5 Reasons Why the Nasdaq is Different 15 Years After the Bubble

5 Reasons Why the Nasdaq is Different 15 Years After the Bubble

"The markets are the same now as they were five to ten years ago because they keep changing, just like they did then" Ed Seykota

As the Nasdaq Composite looks to make new all-time highs, some market participants just aren’t having it, throwing around the old “I guess this time it’s different.” Now given the fact that the index experienced a nearly eighty percent crash the last time we were at these levels, it’s understandable why some people are so anchored to those previous highs. But the truth of the matter is things are different this time, as they are every time.

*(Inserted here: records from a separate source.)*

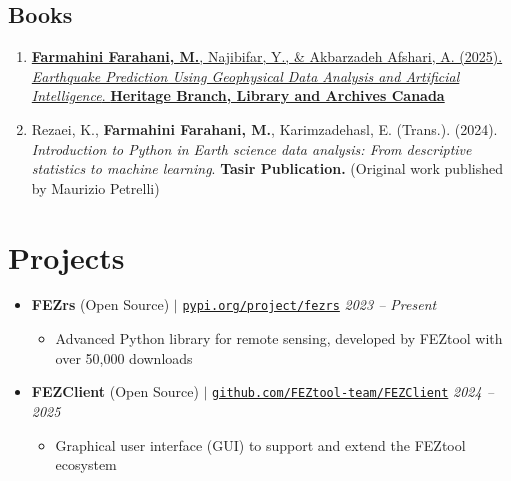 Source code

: \documentclass[letterpaper,11pt]{article}
\begin{document}
\begin{justify}
		\subsection*{Books}
		\begin{enumerate}[label=\arabic*.,left=0pt,topsep=7.5pt,partopsep=0pt,itemsep=3.5pt,parsep=0pt]
			\item \href{https://www.amazon.com/dp/106932437X/ref=tmm_pap_swatch_0?_encoding=UTF8&dib_tag=se&dib=eyJ2IjoiMSJ9.fV6NcKzNqVmNMx01e9olJh9RUoGgbt3bwYVVMROKdEU.v8uasEadi-iUYNyBqfXdQtpDWmK8WfYL80Y5MgFWLiI&qid=1748198567&sr=1-2}{\textbf{Farmahini Farahani, M.}, Najibifar, Y., \& Akbarzadeh Afshari, A. (2025). \textit{Earthquake Prediction Using Geophysical Data Analysis and Artificial Intelligence}. \textbf{Heritage Branch, Library and Archives Canada}} 
			\item Rezaei, K., \textbf{Farmahini Farahani, M.}, Karimzadehasl, E. (Trans.). (2024). \textit{Introduction to Python in Earth science data analysis: From descriptive statistics to machine learning}. \textbf{Tasir Publication.} (Original work published by Maurizio Petrelli)
			
		\end{enumerate}
	\end{justify}
	\vspace{-1.8em}
	
	\section{Projects}
	
	\begin{itemize}[left=0pt, label={}, topsep=7.5pt, partopsep=0pt, itemsep=6pt, parsep=0pt]
		\item \textbf{FEZrs} (Open Source) $|$ \normalfont\href{https://pypi.org/project/fezrs/}{\texttt{pypi.org/project/fezrs}} \hfill \textit{2023 – Present}
		\begin{itemize}[left=15pt, label=\textbullet, topsep=4pt, partopsep=0pt, itemsep=3pt, parsep=0pt]
			\item Advanced Python library for remote sensing, developed by FEZtool with over 50,000 downloads
		\end{itemize}
		
	\end{itemize}
	\begin{itemize}[left=0pt, label={}, topsep=7.5pt, partopsep=0pt, itemsep=6pt, parsep=0pt]
		\item \textbf{FEZClient} (Open Source) $|$ \normalfont\href{https://github.com/FEZtool-team/FEZClient}{\texttt{github.com/FEZtool-team/FEZClient}} \hfill \textit{2024 -- 2025}
		\begin{itemize}[left=15pt, label=\textbullet, topsep=4pt, partopsep=0pt, itemsep=3pt, parsep=0pt]
			\item Graphical user interface (GUI) to support and extend the FEZtool ecosystem
			
		\end{itemize}
	\end{itemize}
	
\end{document}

Let’s examine


The Economic Landscape

In March 2000, the 10-year treasury was yielding 6.2%, inflation was running at 3.8% and the unemployment rate was at the lowest level in thirty years. Today, the 10-year yields around 2%, inflation is virtually nonexistent at 0.6% and the unemployment rate still has not fully recovered from pre-recession levels.

Performance leading up to the peak

In the seven years from 1991 through 1997, the index appreciated by nearly four hundred percent. And after that spectacular seven year run, it doubled in 1998. And then it doubled again in 1999.

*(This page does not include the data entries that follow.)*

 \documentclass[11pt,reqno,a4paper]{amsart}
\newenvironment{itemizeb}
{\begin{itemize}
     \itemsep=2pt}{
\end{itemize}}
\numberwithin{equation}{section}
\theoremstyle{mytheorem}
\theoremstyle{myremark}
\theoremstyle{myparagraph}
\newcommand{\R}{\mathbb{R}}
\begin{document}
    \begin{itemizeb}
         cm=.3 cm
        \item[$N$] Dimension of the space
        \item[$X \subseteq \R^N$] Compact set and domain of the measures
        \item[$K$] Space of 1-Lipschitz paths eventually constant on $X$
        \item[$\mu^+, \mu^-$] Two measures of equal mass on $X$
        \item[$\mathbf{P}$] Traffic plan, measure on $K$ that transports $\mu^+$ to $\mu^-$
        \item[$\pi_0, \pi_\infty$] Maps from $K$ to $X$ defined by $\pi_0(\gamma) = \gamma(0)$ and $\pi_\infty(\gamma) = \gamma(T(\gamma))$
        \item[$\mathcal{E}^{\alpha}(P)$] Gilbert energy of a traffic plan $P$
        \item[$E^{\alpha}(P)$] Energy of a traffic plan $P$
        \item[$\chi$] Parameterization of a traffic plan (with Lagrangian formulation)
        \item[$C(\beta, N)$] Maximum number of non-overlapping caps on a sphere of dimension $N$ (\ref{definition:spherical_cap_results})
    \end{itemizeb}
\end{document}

During the dot-com bubble, the Nasdaq 100 went from 1,100 to 4,400 in just nineteen months. This time around it took seventy-two months.

Size and valuation

At its peak the Nasdaq Composite was trading at 500x earnings versus 31x today.

Shifting gears to the Nasdaq 100, which has more than $50 billion in ETFs tracking it, we see the index is now much more tilted to large cap stocks. The total market cap of the Nasdaq 100 (in billions) was $2,218 in 2000 and $4,822 as of December 2014. Furthermore, the smallest company in the index today has a market cap of $7 billion and the average market cap is $48 billion. For comparison, the average size of an S&P 500 company is $38 billion.

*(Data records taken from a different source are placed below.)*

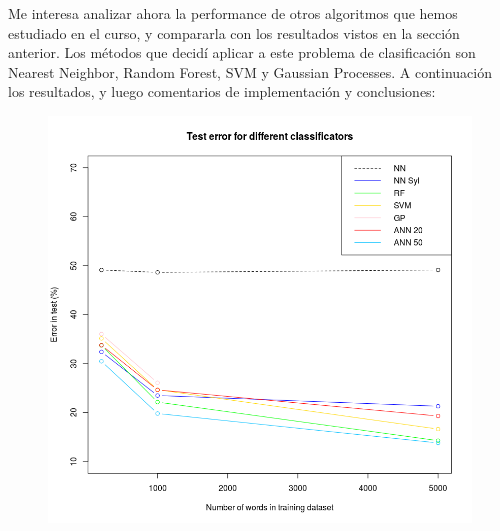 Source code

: \documentclass[paper=a4, fontsize=11pt]{scrartcl} %
\numberwithin{equation}{section} %
\numberwithin{figure}{section} %
\numberwithin{table}{section} %
\begin{document}
Me interesa analizar ahora la performance de otros algoritmos que hemos estudiado en el curso, y compararla con los resultados vistos en la sección anterior. Los métodos que decidí aplicar a este problema de clasificación son Nearest Neighbor, Random Forest, SVM y Gaussian Processes. A continuación los resultados, y luego comentarios de implementación y conclusiones:

\begin{center}
\begin{figure}[h!]
\includegraphics[width=170mm]{figure.png}
\end{figure}
\end{center}
\end{document}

The actual construction of the index

At its peak, technology stocks represented 70% of the index, today they are 55%. Healthcare now makes up 15% of the index, up from just 5% in 2000. Today the dividend yield on the index is 1.1% which is one thousand percent higher than it was just a decade ago.

The individual components of the index

Kraft, Staples, American Airlines, Bed Bath and Beyond, Whole Foods and Tractor Supply, to name a few. These are not very reminiscent of the revenue-less high fliers from the dot com days.

So


If you’re trying to scare people, the parallels are striking. If you’re objective, well, they’re not. When Sir John Templeton said the four most expensive words he was referring to fear and greed and the constant nature in which investors behave. If he were alive today, what he would most certainly not have done is throw up a fifty year arithmetic chart, draw a line and scoff “I guess this time it’s different.”

I’m sure the naysayers were saying the same things back in 1954 when stocks finally made new highs after twenty five years of zero returns. Spoiler, it was different that time and stocks never looked back.